Records for this task START

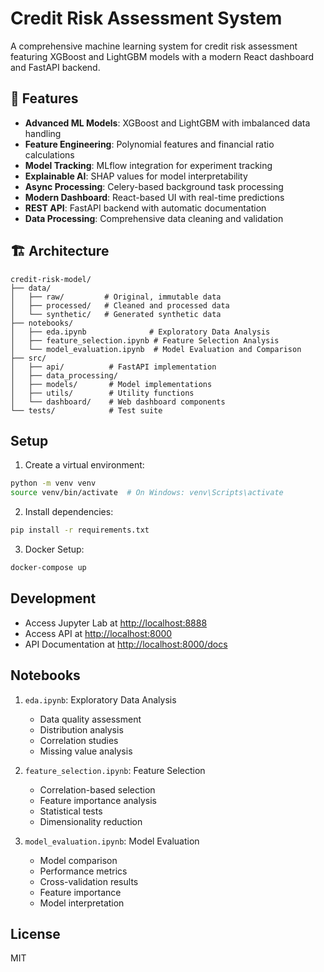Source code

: # Credit Risk Assessment System

A comprehensive machine learning system for credit risk assessment featuring XGBoost and LightGBM models with a modern React dashboard and FastAPI backend.

## 🌟 Features

- **Advanced ML Models**: XGBoost and LightGBM with imbalanced data handling
- **Feature Engineering**: Polynomial features and financial ratio calculations
- **Model Tracking**: MLflow integration for experiment tracking
- **Explainable AI**: SHAP values for model interpretability
- **Async Processing**: Celery-based background task processing
- **Modern Dashboard**: React-based UI with real-time predictions
- **REST API**: FastAPI backend with automatic documentation
- **Data Processing**: Comprehensive data cleaning and validation

## 🏗️ Architecture

```plaintext
credit-risk-model/
├── data/
│   ├── raw/         # Original, immutable data
│   ├── processed/   # Cleaned and processed data
│   └── synthetic/   # Generated synthetic data
├── notebooks/
│   ├── eda.ipynb              # Exploratory Data Analysis
│   ├── feature_selection.ipynb # Feature Selection Analysis
│   └── model_evaluation.ipynb  # Model Evaluation and Comparison
├── src/
│   ├── api/          # FastAPI implementation
│   ├── data_processing/
│   ├── models/       # Model implementations
│   ├── utils/        # Utility functions
│   └── dashboard/    # Web dashboard components
└── tests/            # Test suite
```

## Setup

1. Create a virtual environment:

```bash
python -m venv venv
source venv/bin/activate  # On Windows: venv\Scripts\activate
```

2. Install dependencies:

```bash
pip install -r requirements.txt
```

3. Docker Setup:

```bash
docker-compose up
```

## Development

- Access Jupyter Lab at [http://localhost:8888](http://localhost:8888)
- Access API at [http://localhost:8000](http://localhost:8000)
- API Documentation at [http://localhost:8000/docs](http://localhost:8000/docs)

## Notebooks

1. `eda.ipynb`: Exploratory Data Analysis
   - Data quality assessment
   - Distribution analysis
   - Correlation studies
   - Missing value analysis

2. `feature_selection.ipynb`: Feature Selection
   - Correlation-based selection
   - Feature importance analysis
   - Statistical tests
   - Dimensionality reduction

3. `model_evaluation.ipynb`: Model Evaluation
   - Model comparison
   - Performance metrics
   - Cross-validation results
   - Feature importance
   - Model interpretation

## License

MIT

Records for this task END

The string to find is "validation"; copy every line of the listing that has it.

• _Task solution_
- **Data Processing**: Comprehensive data cleaning and validation
   - Cross-validation results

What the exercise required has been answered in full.